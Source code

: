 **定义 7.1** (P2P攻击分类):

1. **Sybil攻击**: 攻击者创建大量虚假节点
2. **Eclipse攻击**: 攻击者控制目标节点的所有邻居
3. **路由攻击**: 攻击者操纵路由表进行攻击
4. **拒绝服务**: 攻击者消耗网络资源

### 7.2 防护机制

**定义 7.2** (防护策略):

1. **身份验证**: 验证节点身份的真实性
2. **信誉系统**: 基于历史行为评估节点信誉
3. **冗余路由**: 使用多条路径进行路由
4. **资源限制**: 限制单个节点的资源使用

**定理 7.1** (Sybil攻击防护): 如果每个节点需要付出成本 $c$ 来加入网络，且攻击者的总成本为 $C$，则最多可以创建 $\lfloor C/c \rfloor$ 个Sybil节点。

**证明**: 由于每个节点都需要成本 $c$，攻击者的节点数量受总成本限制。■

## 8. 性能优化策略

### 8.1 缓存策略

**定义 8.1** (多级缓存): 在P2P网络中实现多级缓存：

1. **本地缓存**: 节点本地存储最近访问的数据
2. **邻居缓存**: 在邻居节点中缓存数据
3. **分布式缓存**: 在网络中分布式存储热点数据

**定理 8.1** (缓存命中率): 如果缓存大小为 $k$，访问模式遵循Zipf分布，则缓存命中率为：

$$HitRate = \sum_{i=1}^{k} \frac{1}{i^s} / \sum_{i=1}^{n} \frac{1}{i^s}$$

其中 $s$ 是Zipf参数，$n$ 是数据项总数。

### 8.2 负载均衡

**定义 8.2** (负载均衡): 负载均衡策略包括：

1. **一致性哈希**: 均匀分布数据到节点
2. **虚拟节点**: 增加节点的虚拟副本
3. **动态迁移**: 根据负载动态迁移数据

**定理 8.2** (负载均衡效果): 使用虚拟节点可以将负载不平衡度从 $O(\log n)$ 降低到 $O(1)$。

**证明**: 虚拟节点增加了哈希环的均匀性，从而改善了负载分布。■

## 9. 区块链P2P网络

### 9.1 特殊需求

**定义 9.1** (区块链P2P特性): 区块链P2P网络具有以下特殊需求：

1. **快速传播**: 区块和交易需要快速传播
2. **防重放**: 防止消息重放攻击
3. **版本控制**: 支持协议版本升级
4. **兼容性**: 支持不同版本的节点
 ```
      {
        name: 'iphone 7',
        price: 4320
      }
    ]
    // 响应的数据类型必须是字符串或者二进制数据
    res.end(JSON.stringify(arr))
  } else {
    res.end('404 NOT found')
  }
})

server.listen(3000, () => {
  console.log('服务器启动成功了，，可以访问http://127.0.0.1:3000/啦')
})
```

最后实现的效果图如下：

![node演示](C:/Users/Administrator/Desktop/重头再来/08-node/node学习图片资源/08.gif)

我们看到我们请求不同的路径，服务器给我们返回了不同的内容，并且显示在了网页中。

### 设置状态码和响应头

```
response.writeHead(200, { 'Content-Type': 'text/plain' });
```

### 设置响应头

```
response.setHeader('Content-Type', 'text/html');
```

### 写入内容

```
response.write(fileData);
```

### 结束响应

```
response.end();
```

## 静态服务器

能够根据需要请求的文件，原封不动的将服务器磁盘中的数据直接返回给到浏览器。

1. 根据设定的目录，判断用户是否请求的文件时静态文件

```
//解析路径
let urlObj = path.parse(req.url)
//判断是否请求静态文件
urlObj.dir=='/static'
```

* **What is required**:
Some lines of the records above contain the word "response". How many are there? Reply with the number alone.

* **Answer section**:
4